*** Given entries ***

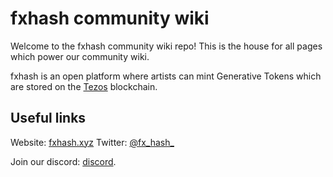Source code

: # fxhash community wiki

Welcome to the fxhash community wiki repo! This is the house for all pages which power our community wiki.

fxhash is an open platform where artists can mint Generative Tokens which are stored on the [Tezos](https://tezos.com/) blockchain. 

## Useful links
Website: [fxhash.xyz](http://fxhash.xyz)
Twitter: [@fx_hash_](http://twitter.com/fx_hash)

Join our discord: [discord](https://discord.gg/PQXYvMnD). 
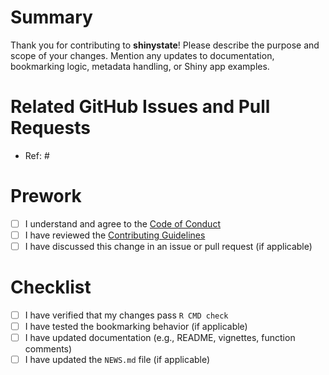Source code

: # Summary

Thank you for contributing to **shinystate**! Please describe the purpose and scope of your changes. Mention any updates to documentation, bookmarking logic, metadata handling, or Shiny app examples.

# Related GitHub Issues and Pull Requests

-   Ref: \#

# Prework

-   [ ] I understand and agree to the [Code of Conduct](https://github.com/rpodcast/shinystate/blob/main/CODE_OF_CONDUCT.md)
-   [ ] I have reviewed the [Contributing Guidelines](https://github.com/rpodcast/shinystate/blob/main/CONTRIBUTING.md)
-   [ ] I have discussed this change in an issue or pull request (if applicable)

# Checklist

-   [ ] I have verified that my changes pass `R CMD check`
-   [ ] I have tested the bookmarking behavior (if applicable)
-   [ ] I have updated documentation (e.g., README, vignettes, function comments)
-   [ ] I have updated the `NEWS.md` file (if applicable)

*** End of Given entries ***
*** Given entries ***

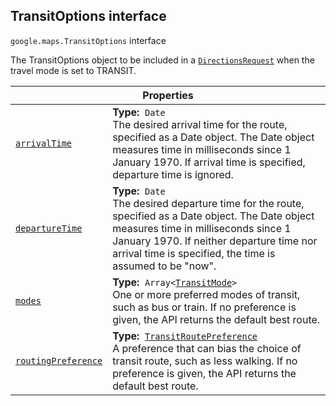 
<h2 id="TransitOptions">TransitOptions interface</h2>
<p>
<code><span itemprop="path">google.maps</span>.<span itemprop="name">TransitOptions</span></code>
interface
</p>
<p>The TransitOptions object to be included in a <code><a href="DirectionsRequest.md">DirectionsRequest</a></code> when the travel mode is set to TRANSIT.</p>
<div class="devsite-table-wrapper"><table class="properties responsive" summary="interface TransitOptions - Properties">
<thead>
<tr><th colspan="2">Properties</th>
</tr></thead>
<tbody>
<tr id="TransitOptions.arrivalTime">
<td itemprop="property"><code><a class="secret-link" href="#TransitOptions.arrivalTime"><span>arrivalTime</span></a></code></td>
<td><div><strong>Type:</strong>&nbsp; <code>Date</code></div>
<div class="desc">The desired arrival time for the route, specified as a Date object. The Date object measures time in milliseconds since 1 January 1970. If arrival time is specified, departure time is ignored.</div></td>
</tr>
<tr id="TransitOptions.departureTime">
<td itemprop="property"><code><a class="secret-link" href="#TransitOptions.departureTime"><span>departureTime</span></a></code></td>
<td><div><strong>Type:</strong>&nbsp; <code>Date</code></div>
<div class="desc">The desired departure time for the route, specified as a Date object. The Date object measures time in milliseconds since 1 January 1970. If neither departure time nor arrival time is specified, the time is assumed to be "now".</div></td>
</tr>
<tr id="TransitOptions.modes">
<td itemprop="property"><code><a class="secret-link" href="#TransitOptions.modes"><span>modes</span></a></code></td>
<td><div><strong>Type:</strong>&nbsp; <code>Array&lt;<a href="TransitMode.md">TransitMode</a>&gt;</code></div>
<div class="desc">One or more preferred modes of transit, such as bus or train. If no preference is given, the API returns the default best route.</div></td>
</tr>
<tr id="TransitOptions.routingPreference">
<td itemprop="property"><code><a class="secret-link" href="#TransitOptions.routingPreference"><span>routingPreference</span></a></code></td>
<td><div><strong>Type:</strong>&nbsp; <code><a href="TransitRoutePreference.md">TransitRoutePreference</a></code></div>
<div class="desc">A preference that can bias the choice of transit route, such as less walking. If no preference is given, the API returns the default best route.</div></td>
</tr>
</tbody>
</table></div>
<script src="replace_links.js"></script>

*** End of Given entries ***
*** Given entries ***

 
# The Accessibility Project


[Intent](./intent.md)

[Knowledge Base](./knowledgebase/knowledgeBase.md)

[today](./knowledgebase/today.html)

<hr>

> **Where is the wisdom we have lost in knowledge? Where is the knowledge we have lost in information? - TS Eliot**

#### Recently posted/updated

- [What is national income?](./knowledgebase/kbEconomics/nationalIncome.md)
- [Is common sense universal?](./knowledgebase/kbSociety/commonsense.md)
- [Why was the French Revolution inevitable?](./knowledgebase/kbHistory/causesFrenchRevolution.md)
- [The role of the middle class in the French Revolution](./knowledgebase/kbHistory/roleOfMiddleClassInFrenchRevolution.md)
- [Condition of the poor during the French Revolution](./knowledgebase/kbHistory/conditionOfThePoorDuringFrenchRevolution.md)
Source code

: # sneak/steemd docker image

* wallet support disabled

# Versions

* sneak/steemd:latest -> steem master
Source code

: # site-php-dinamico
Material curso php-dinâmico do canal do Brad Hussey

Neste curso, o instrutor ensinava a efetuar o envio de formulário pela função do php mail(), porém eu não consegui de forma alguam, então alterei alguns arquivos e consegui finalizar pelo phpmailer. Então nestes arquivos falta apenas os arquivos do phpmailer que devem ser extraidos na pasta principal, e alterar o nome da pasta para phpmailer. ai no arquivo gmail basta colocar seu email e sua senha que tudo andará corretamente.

*** End of Given entries ***

● **Assignment**
Find the lines above that hold "interface", then copy each of them.

● **Solution for this exercise**
<h2 id="TransitOptions">TransitOptions interface</h2>
interface
<div class="devsite-table-wrapper"><table class="properties responsive" summary="interface TransitOptions - Properties">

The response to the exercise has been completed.